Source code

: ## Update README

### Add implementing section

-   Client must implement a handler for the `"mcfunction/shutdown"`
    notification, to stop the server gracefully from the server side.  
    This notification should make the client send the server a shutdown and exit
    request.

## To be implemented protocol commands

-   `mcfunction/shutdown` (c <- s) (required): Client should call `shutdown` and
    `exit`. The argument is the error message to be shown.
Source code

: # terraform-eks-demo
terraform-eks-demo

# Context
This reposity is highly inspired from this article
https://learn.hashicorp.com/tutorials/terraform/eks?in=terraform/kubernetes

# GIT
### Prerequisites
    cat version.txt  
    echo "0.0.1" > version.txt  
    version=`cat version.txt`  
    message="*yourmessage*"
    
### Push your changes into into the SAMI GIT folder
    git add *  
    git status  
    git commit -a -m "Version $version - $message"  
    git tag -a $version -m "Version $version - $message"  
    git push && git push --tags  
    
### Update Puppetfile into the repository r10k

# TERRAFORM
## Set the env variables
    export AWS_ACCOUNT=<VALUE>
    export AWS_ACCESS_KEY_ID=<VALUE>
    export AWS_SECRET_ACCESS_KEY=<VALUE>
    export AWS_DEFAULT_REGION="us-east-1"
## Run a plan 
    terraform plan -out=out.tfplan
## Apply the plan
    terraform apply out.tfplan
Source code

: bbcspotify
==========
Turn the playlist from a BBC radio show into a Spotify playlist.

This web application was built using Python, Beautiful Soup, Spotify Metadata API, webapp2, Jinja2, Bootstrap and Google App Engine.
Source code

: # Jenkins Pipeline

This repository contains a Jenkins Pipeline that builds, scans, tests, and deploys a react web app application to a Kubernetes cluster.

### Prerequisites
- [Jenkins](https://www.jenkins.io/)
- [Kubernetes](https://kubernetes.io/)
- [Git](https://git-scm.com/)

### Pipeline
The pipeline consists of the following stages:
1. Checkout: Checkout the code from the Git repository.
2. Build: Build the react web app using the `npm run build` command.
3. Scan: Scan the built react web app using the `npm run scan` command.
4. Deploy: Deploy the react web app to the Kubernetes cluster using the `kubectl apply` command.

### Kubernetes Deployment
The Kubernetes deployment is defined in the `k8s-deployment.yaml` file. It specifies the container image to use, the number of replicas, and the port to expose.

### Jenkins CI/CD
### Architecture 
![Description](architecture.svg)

════════════════════

» The problem: Only the lines from the one with "4. Deploy: Deploy" to the end of the entries above belong in your answer. Retype them exactly.

» The answer:
4. Deploy: Deploy the react web app to the Kubernetes cluster using the `kubectl apply` command.

### Kubernetes Deployment
The Kubernetes deployment is defined in the `k8s-deployment.yaml` file. It specifies the container image to use, the number of replicas, and the port to expose.

### Jenkins CI/CD
### Architecture 
![Description](architecture.svg)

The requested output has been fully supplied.